▶ _What to produce_
The records below are to be written out exactly, with every picture omitted.
(Information supplied begins)
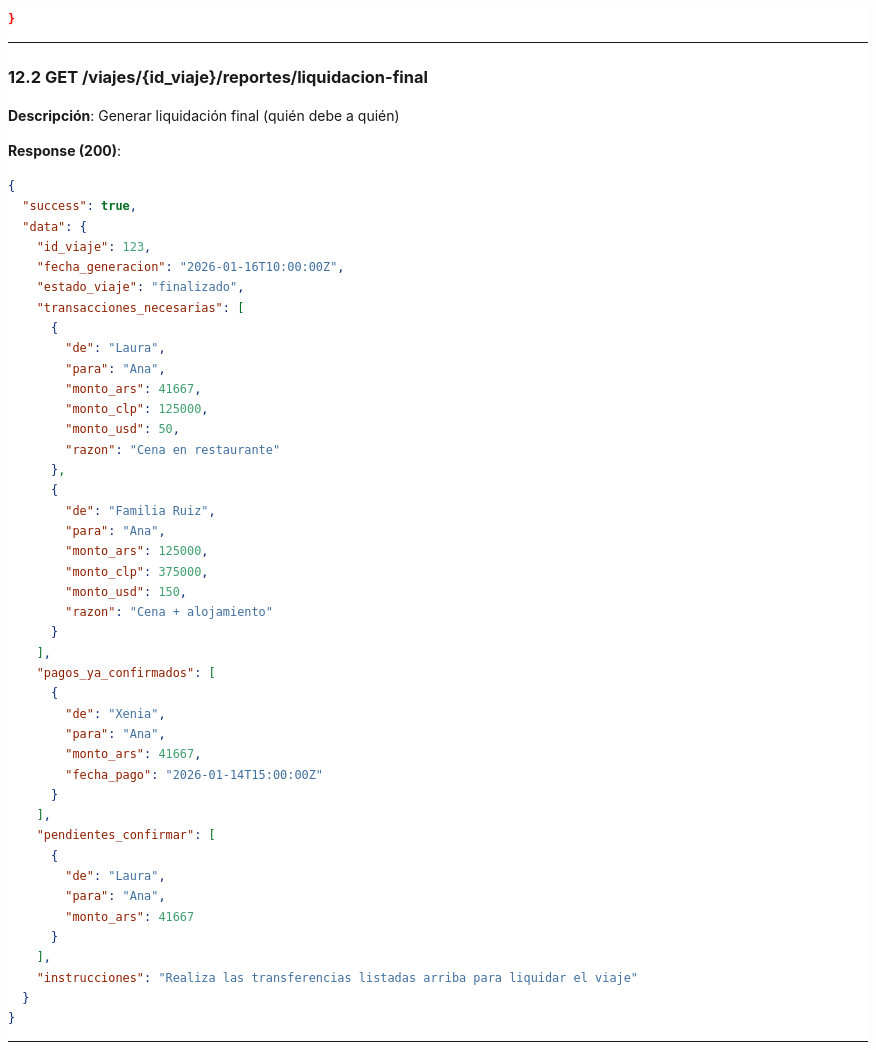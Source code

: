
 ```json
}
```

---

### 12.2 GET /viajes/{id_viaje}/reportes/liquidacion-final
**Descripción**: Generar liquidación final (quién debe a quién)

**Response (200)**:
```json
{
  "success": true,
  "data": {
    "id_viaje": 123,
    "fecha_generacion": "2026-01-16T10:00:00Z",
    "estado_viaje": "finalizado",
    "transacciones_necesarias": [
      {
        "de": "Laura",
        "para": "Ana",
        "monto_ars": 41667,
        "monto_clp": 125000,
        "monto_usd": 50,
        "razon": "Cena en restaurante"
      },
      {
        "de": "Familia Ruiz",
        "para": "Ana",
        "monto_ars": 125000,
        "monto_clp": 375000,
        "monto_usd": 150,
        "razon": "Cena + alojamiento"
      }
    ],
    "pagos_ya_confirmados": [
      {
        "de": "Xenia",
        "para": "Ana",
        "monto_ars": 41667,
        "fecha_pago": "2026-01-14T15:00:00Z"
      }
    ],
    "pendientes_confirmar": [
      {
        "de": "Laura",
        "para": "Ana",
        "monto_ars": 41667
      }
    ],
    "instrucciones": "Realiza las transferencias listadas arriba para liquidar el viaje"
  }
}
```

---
(Information supplied ends)
▶ _Problem solution_
Source code

:
 ```json
}
```

---

### 12.2 GET /viajes/{id_viaje}/reportes/liquidacion-final
**Descripción**: Generar liquidación final (quién debe a quién)

**Response (200)**:
```json
{
  "success": true,
  "data": {
    "id_viaje": 123,
    "fecha_generacion": "2026-01-16T10:00:00Z",
    "estado_viaje": "finalizado",
    "transacciones_necesarias": [
      {
        "de": "Laura",
        "para": "Ana",
        "monto_ars": 41667,
        "monto_clp": 125000,
        "monto_usd": 50,
        "razon": "Cena en restaurante"
      },
      {
        "de": "Familia Ruiz",
        "para": "Ana",
        "monto_ars": 125000,
        "monto_clp": 375000,
        "monto_usd": 150,
        "razon": "Cena + alojamiento"
      }
    ],
    "pagos_ya_confirmados": [
      {
        "de": "Xenia",
        "para": "Ana",
        "monto_ars": 41667,
        "fecha_pago": "2026-01-14T15:00:00Z"
      }
    ],
    "pendientes_confirmar": [
      {
        "de": "Laura",
        "para": "Ana",
        "monto_ars": 41667
      }
    ],
    "instrucciones": "Realiza las transferencias listadas arriba para liquidar el viaje"
  }
}
```

---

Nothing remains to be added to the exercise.